PROBLEM STATEMENT —
Which lines in the records below hold the word "consistent"? Copy each of them.

(Stored records)
☆ ☆ ☆ ☆

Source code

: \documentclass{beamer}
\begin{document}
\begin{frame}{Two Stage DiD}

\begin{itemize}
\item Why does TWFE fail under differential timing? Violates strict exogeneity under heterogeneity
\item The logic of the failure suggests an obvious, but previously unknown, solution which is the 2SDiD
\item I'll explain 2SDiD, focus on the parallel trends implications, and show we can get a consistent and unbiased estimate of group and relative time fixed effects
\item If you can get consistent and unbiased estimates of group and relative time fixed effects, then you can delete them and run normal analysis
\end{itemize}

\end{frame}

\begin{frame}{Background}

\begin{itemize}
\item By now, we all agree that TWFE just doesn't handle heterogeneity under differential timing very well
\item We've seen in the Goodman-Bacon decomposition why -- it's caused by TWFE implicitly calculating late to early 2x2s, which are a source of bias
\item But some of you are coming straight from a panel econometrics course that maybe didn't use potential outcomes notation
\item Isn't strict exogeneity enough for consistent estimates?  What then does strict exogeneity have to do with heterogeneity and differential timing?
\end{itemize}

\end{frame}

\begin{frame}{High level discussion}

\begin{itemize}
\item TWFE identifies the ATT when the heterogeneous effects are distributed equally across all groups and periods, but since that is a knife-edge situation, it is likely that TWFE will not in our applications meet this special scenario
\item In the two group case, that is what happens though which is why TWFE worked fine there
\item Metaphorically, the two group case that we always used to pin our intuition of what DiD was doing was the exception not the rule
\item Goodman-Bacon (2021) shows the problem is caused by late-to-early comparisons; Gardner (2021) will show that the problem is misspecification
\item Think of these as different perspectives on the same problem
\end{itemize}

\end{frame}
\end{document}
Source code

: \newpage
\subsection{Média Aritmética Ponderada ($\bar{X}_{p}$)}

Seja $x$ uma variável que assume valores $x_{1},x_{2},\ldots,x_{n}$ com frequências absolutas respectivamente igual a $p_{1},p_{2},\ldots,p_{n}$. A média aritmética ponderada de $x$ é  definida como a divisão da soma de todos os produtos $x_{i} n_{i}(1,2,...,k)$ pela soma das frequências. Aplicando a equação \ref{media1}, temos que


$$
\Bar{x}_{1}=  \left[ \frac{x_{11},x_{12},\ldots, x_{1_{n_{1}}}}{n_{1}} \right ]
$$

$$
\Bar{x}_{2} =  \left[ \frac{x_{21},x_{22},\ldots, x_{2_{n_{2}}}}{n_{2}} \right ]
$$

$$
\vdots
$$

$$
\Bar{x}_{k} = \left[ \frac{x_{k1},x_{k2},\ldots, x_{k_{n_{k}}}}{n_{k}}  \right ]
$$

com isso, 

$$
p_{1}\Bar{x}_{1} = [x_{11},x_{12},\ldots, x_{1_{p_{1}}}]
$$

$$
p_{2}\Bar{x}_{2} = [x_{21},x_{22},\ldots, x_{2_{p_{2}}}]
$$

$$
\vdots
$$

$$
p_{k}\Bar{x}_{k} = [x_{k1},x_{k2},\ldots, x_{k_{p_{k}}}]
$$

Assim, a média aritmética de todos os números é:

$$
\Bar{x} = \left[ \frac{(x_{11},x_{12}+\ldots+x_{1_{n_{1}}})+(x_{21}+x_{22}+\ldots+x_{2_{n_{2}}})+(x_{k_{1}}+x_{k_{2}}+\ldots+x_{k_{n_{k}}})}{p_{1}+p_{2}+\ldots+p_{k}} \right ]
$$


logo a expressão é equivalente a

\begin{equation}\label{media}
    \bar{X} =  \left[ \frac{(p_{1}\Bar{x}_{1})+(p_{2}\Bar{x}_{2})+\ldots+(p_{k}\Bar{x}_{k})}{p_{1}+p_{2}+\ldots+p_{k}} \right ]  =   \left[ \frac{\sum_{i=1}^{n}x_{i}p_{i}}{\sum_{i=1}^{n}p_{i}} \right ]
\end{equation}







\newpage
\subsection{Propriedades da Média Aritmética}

☆ ☆ ☆ ☆

RESULT FOR THIS TASK —
\item I'll explain 2SDiD, focus on the parallel trends implications, and show we can get a consistent and unbiased estimate of group and relative time fixed effects
\item If you can get consistent and unbiased estimates of group and relative time fixed effects, then you can delete them and run normal analysis
\item Isn't strict exogeneity enough for consistent estimates?  What then does strict exogeneity have to do with heterogeneity and differential timing?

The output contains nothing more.